Output every line below without omitting or altering anything.

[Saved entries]
□ □ □ □ □

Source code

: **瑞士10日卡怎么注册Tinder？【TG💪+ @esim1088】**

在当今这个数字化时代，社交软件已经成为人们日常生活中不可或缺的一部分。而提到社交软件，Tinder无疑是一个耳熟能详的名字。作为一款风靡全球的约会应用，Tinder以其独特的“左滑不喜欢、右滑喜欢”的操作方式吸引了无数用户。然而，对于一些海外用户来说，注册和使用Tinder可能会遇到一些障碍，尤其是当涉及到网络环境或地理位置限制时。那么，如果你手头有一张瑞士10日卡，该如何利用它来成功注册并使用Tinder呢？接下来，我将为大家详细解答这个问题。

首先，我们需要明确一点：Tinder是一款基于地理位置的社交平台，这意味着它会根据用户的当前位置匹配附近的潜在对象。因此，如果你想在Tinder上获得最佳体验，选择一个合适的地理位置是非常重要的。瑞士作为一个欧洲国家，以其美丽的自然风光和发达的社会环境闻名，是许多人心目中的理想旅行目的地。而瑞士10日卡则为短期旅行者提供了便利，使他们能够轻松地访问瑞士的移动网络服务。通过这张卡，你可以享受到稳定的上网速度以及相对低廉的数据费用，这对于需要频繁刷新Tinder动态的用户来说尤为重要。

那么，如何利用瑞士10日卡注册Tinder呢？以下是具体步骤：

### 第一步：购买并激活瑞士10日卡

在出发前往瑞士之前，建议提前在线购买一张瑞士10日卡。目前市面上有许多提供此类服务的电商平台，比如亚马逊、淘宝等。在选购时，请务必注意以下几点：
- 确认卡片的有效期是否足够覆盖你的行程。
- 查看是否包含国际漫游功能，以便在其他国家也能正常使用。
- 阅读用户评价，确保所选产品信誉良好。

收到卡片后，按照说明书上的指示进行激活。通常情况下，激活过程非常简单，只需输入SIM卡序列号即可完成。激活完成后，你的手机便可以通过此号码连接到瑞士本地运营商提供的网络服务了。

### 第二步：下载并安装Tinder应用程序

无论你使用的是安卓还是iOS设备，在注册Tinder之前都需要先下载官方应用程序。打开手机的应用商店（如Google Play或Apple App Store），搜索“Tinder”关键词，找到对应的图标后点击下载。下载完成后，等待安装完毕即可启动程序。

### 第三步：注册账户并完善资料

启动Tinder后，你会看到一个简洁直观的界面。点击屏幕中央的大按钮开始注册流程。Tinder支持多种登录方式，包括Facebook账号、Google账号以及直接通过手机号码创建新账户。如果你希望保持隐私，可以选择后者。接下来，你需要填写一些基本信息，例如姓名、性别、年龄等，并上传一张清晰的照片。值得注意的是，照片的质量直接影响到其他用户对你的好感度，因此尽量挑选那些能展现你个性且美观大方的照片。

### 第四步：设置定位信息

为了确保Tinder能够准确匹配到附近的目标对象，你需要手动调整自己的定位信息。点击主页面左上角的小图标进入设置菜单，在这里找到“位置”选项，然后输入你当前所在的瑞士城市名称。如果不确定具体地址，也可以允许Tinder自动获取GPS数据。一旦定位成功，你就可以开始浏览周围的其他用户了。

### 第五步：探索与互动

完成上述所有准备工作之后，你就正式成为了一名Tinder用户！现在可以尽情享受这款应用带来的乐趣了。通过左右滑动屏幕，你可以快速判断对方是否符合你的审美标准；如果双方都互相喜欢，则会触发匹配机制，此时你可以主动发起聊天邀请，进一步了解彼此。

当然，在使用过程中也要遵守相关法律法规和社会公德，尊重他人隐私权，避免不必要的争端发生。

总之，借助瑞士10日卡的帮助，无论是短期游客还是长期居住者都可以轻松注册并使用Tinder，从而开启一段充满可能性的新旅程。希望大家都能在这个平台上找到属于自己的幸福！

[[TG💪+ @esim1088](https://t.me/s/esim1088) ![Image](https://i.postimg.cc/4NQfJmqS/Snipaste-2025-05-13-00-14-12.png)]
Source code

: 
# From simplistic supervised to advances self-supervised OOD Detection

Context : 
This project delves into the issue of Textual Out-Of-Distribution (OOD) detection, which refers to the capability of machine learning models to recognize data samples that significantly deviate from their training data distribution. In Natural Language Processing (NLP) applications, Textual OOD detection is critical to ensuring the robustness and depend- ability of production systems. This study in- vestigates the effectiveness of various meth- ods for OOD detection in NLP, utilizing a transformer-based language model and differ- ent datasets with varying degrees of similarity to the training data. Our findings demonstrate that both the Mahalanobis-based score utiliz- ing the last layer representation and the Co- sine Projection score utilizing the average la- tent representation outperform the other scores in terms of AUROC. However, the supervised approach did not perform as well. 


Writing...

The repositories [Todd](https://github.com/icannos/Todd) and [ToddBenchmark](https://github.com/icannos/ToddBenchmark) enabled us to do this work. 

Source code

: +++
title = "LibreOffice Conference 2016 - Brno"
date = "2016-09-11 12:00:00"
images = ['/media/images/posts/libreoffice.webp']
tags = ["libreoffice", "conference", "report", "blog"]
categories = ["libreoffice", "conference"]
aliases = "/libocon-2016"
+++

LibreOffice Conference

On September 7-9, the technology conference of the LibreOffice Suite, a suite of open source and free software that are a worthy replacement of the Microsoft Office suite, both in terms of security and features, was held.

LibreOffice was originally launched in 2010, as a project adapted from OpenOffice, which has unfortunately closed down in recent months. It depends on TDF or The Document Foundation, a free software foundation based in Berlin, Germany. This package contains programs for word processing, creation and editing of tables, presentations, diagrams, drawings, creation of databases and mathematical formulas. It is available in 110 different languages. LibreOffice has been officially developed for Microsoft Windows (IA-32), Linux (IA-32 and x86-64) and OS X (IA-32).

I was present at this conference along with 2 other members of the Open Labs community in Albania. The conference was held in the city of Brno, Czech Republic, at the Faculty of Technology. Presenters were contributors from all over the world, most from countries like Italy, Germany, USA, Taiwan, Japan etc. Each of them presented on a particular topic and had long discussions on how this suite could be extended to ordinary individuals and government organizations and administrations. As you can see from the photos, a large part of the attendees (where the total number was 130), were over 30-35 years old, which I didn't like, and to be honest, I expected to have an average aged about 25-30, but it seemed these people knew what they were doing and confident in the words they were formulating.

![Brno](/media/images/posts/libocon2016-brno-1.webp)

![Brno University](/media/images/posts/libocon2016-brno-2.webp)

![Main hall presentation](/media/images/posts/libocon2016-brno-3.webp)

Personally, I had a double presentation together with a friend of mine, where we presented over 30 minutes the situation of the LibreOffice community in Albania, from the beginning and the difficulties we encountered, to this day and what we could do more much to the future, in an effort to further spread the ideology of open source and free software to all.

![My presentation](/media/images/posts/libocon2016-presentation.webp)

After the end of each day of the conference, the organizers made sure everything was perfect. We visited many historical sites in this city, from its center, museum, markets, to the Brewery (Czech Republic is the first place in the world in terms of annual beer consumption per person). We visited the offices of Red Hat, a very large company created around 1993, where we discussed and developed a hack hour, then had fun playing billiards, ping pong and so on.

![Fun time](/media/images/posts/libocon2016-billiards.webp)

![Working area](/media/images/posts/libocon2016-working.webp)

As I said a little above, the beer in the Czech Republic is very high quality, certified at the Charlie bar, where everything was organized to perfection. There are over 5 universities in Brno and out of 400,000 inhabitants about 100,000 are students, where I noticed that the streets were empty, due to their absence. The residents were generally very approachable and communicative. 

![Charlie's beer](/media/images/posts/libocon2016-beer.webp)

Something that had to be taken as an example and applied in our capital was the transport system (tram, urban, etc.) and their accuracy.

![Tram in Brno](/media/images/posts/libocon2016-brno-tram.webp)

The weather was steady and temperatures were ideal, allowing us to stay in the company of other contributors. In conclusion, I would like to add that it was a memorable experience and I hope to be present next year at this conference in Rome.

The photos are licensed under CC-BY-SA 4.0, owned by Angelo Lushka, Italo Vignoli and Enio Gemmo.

□ □ □ □ □

* Answer to this problem *
Source code

: **瑞士10日卡怎么注册Tinder？【TG💪+ @esim1088】**

在当今这个数字化时代，社交软件已经成为人们日常生活中不可或缺的一部分。而提到社交软件，Tinder无疑是一个耳熟能详的名字。作为一款风靡全球的约会应用，Tinder以其独特的“左滑不喜欢、右滑喜欢”的操作方式吸引了无数用户。然而，对于一些海外用户来说，注册和使用Tinder可能会遇到一些障碍，尤其是当涉及到网络环境或地理位置限制时。那么，如果你手头有一张瑞士10日卡，该如何利用它来成功注册并使用Tinder呢？接下来，我将为大家详细解答这个问题。

首先，我们需要明确一点：Tinder是一款基于地理位置的社交平台，这意味着它会根据用户的当前位置匹配附近的潜在对象。因此，如果你想在Tinder上获得最佳体验，选择一个合适的地理位置是非常重要的。瑞士作为一个欧洲国家，以其美丽的自然风光和发达的社会环境闻名，是许多人心目中的理想旅行目的地。而瑞士10日卡则为短期旅行者提供了便利，使他们能够轻松地访问瑞士的移动网络服务。通过这张卡，你可以享受到稳定的上网速度以及相对低廉的数据费用，这对于需要频繁刷新Tinder动态的用户来说尤为重要。

那么，如何利用瑞士10日卡注册Tinder呢？以下是具体步骤：

### 第一步：购买并激活瑞士10日卡

在出发前往瑞士之前，建议提前在线购买一张瑞士10日卡。目前市面上有许多提供此类服务的电商平台，比如亚马逊、淘宝等。在选购时，请务必注意以下几点：
- 确认卡片的有效期是否足够覆盖你的行程。
- 查看是否包含国际漫游功能，以便在其他国家也能正常使用。
- 阅读用户评价，确保所选产品信誉良好。

收到卡片后，按照说明书上的指示进行激活。通常情况下，激活过程非常简单，只需输入SIM卡序列号即可完成。激活完成后，你的手机便可以通过此号码连接到瑞士本地运营商提供的网络服务了。

### 第二步：下载并安装Tinder应用程序

无论你使用的是安卓还是iOS设备，在注册Tinder之前都需要先下载官方应用程序。打开手机的应用商店（如Google Play或Apple App Store），搜索“Tinder”关键词，找到对应的图标后点击下载。下载完成后，等待安装完毕即可启动程序。

### 第三步：注册账户并完善资料

启动Tinder后，你会看到一个简洁直观的界面。点击屏幕中央的大按钮开始注册流程。Tinder支持多种登录方式，包括Facebook账号、Google账号以及直接通过手机号码创建新账户。如果你希望保持隐私，可以选择后者。接下来，你需要填写一些基本信息，例如姓名、性别、年龄等，并上传一张清晰的照片。值得注意的是，照片的质量直接影响到其他用户对你的好感度，因此尽量挑选那些能展现你个性且美观大方的照片。

### 第四步：设置定位信息

为了确保Tinder能够准确匹配到附近的目标对象，你需要手动调整自己的定位信息。点击主页面左上角的小图标进入设置菜单，在这里找到“位置”选项，然后输入你当前所在的瑞士城市名称。如果不确定具体地址，也可以允许Tinder自动获取GPS数据。一旦定位成功，你就可以开始浏览周围的其他用户了。

### 第五步：探索与互动

完成上述所有准备工作之后，你就正式成为了一名Tinder用户！现在可以尽情享受这款应用带来的乐趣了。通过左右滑动屏幕，你可以快速判断对方是否符合你的审美标准；如果双方都互相喜欢，则会触发匹配机制，此时你可以主动发起聊天邀请，进一步了解彼此。

当然，在使用过程中也要遵守相关法律法规和社会公德，尊重他人隐私权，避免不必要的争端发生。

总之，借助瑞士10日卡的帮助，无论是短期游客还是长期居住者都可以轻松注册并使用Tinder，从而开启一段充满可能性的新旅程。希望大家都能在这个平台上找到属于自己的幸福！

[[TG💪+ @esim1088](https://t.me/s/esim1088) ![Image](https://i.postimg.cc/4NQfJmqS/Snipaste-2025-05-13-00-14-12.png)]
Source code

: 
# From simplistic supervised to advances self-supervised OOD Detection

Context : 
This project delves into the issue of Textual Out-Of-Distribution (OOD) detection, which refers to the capability of machine learning models to recognize data samples that significantly deviate from their training data distribution. In Natural Language Processing (NLP) applications, Textual OOD detection is critical to ensuring the robustness and depend- ability of production systems. This study in- vestigates the effectiveness of various meth- ods for OOD detection in NLP, utilizing a transformer-based language model and differ- ent datasets with varying degrees of similarity to the training data. Our findings demonstrate that both the Mahalanobis-based score utiliz- ing the last layer representation and the Co- sine Projection score utilizing the average la- tent representation outperform the other scores in terms of AUROC. However, the supervised approach did not perform as well. 


Writing...

The repositories [Todd](https://github.com/icannos/Todd) and [ToddBenchmark](https://github.com/icannos/ToddBenchmark) enabled us to do this work. 

Source code

: +++
title = "LibreOffice Conference 2016 - Brno"
date = "2016-09-11 12:00:00"
images = ['/media/images/posts/libreoffice.webp']
tags = ["libreoffice", "conference", "report", "blog"]
categories = ["libreoffice", "conference"]
aliases = "/libocon-2016"
+++

LibreOffice Conference

On September 7-9, the technology conference of the LibreOffice Suite, a suite of open source and free software that are a worthy replacement of the Microsoft Office suite, both in terms of security and features, was held.

LibreOffice was originally launched in 2010, as a project adapted from OpenOffice, which has unfortunately closed down in recent months. It depends on TDF or The Document Foundation, a free software foundation based in Berlin, Germany. This package contains programs for word processing, creation and editing of tables, presentations, diagrams, drawings, creation of databases and mathematical formulas. It is available in 110 different languages. LibreOffice has been officially developed for Microsoft Windows (IA-32), Linux (IA-32 and x86-64) and OS X (IA-32).

I was present at this conference along with 2 other members of the Open Labs community in Albania. The conference was held in the city of Brno, Czech Republic, at the Faculty of Technology. Presenters were contributors from all over the world, most from countries like Italy, Germany, USA, Taiwan, Japan etc. Each of them presented on a particular topic and had long discussions on how this suite could be extended to ordinary individuals and government organizations and administrations. As you can see from the photos, a large part of the attendees (where the total number was 130), were over 30-35 years old, which I didn't like, and to be honest, I expected to have an average aged about 25-30, but it seemed these people knew what they were doing and confident in the words they were formulating.

![Brno](/media/images/posts/libocon2016-brno-1.webp)

![Brno University](/media/images/posts/libocon2016-brno-2.webp)

![Main hall presentation](/media/images/posts/libocon2016-brno-3.webp)

Personally, I had a double presentation together with a friend of mine, where we presented over 30 minutes the situation of the LibreOffice community in Albania, from the beginning and the difficulties we encountered, to this day and what we could do more much to the future, in an effort to further spread the ideology of open source and free software to all.

![My presentation](/media/images/posts/libocon2016-presentation.webp)

After the end of each day of the conference, the organizers made sure everything was perfect. We visited many historical sites in this city, from its center, museum, markets, to the Brewery (Czech Republic is the first place in the world in terms of annual beer consumption per person). We visited the offices of Red Hat, a very large company created around 1993, where we discussed and developed a hack hour, then had fun playing billiards, ping pong and so on.

![Fun time](/media/images/posts/libocon2016-billiards.webp)

![Working area](/media/images/posts/libocon2016-working.webp)

As I said a little above, the beer in the Czech Republic is very high quality, certified at the Charlie bar, where everything was organized to perfection. There are over 5 universities in Brno and out of 400,000 inhabitants about 100,000 are students, where I noticed that the streets were empty, due to their absence. The residents were generally very approachable and communicative. 

![Charlie's beer](/media/images/posts/libocon2016-beer.webp)

Something that had to be taken as an example and applied in our capital was the transport system (tram, urban, etc.) and their accuracy.

![Tram in Brno](/media/images/posts/libocon2016-brno-tram.webp)

The weather was steady and temperatures were ideal, allowing us to stay in the company of other contributors. In conclusion, I would like to add that it was a memorable experience and I hope to be present next year at this conference in Rome.

The photos are licensed under CC-BY-SA 4.0, owned by Angelo Lushka, Italo Vignoli and Enio Gemmo.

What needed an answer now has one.